## ACTIVITY:
Excluding pictures, give the entries again exactly as they appear.

## RECORDS SHOWN:
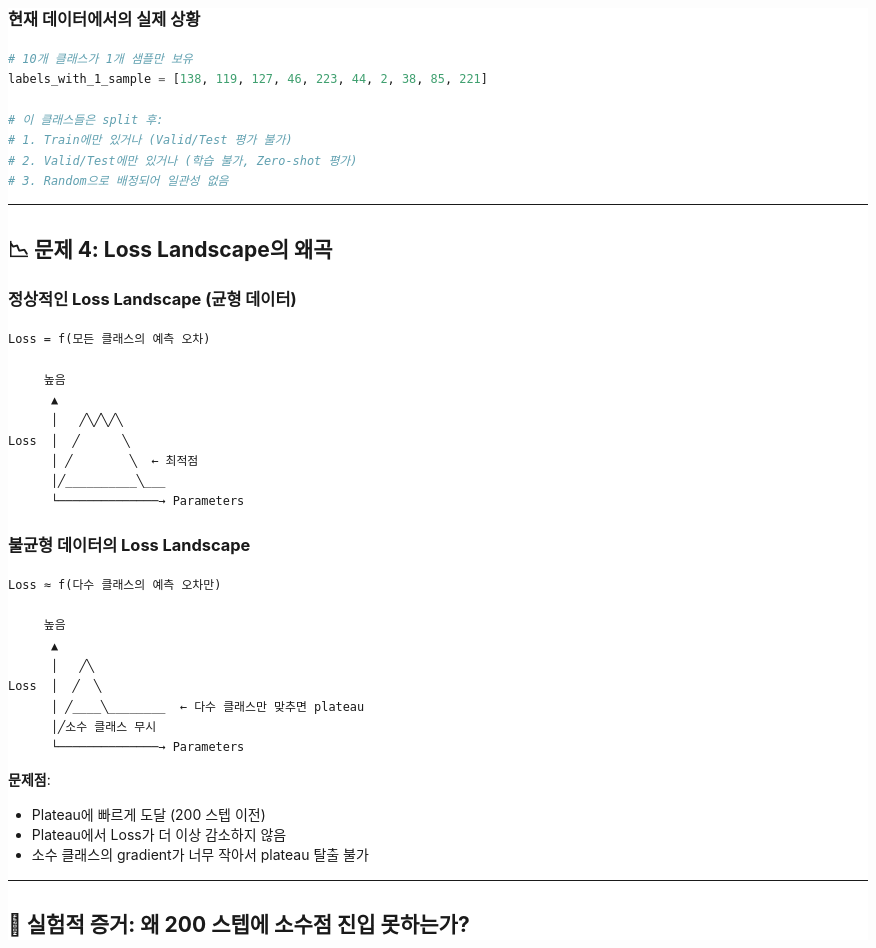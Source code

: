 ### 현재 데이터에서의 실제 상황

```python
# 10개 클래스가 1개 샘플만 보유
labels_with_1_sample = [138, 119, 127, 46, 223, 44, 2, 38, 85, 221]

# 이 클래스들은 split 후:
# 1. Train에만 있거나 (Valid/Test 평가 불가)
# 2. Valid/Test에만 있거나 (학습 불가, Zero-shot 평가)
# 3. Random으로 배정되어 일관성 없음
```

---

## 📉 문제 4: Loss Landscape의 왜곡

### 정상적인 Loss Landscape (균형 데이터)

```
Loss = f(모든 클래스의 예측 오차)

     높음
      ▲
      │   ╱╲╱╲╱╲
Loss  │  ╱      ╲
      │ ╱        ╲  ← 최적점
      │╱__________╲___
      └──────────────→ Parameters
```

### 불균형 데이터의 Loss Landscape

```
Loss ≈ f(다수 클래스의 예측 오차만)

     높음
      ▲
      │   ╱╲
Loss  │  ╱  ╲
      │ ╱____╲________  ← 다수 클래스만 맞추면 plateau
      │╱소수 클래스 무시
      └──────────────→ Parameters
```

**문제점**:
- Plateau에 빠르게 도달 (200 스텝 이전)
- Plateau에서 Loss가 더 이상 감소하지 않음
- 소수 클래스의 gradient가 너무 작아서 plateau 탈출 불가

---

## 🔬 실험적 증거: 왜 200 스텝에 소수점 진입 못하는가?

## RESPONSE:
Source code

: ### 현재 데이터에서의 실제 상황

```python
# 10개 클래스가 1개 샘플만 보유
labels_with_1_sample = [138, 119, 127, 46, 223, 44, 2, 38, 85, 221]

# 이 클래스들은 split 후:
# 1. Train에만 있거나 (Valid/Test 평가 불가)
# 2. Valid/Test에만 있거나 (학습 불가, Zero-shot 평가)
# 3. Random으로 배정되어 일관성 없음
```

---

## 📉 문제 4: Loss Landscape의 왜곡

### 정상적인 Loss Landscape (균형 데이터)

```
Loss = f(모든 클래스의 예측 오차)

     높음
      ▲
      │   ╱╲╱╲╱╲
Loss  │  ╱      ╲
      │ ╱        ╲  ← 최적점
      │╱__________╲___
      └──────────────→ Parameters
```

### 불균형 데이터의 Loss Landscape

```
Loss ≈ f(다수 클래스의 예측 오차만)

     높음
      ▲
      │   ╱╲
Loss  │  ╱  ╲
      │ ╱____╲________  ← 다수 클래스만 맞추면 plateau
      │╱소수 클래스 무시
      └──────────────→ Parameters
```

**문제점**:
- Plateau에 빠르게 도달 (200 스텝 이전)
- Plateau에서 Loss가 더 이상 감소하지 않음
- 소수 클래스의 gradient가 너무 작아서 plateau 탈출 불가

---

## 🔬 실험적 증거: 왜 200 스텝에 소수점 진입 못하는가?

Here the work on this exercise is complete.